I can see that in the English spaCy models the medium model performs better than the small one, and the large model outperforms the medium one - but only marginally. However, in the description of the models, it is written that they have all been trained on OntoNotes. The exception being the vectors of md and lg, which have been trained on CommonCrawl. So if all models were trained on the same dataset (OntoNotes), and the only difference is the vectors, why then is there a performance difference for the tasks that don't require vectors? I would love to find out more about each model and the settings they were trained with and so on, but it appears that this information is not readily available.
So if all models were trained on the same dataset (OntoNotes), and the only difference is the vectors, why then is there a performance difference for the tasks that don't require vectors?
I think the missing piece you're looking for is this one: If models are initialised with vectors, those vectors will be used as features during training. Depending on the vectors, this can give the statistical model components you train a significant boost in accuracy.

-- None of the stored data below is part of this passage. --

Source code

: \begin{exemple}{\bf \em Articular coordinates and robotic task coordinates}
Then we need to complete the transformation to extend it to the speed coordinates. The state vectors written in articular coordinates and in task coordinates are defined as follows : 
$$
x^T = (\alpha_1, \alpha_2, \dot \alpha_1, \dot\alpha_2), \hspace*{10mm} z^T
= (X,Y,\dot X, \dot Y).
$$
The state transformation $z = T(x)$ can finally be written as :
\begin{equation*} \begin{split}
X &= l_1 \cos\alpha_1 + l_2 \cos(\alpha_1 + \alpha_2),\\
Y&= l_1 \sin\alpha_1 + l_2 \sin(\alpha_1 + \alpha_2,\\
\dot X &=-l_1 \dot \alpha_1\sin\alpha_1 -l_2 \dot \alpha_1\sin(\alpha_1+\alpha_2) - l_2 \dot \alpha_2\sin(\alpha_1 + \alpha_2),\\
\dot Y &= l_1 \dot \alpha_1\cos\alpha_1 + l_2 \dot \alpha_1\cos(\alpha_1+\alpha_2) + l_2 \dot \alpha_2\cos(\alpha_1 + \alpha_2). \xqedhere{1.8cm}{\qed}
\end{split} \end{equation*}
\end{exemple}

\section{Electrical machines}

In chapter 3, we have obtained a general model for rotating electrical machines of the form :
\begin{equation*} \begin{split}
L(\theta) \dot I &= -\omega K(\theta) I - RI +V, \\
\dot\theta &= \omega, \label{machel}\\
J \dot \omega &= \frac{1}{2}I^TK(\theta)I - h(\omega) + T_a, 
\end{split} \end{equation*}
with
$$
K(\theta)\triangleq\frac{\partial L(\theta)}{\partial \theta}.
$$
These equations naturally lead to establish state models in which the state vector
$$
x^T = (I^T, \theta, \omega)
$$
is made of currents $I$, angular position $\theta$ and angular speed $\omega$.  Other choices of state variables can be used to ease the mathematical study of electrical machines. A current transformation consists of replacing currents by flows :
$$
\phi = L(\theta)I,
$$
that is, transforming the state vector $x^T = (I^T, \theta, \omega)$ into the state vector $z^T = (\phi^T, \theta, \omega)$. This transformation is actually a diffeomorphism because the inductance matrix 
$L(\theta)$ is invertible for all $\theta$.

However, vectors can be quite large, so you typically want to find the best trade-off between model size and accuracy. If vectors were used during training, the same vectors also need to be available at runtime, and you can't easily swap them out – otherwise, the model will perform much worse. The sm
model, which wasn't trained with vectors, allows you to load in your own vectors for, say, similarity comparisons, without affecting the predictions of the pre-trained statistical components.
TL;DR: spaCy's sm
, md
and lg
core models were all trained on the same data under the same conditions. The only difference is the vectors that are included, which are used as features and thus have an impact on the model's accuracy.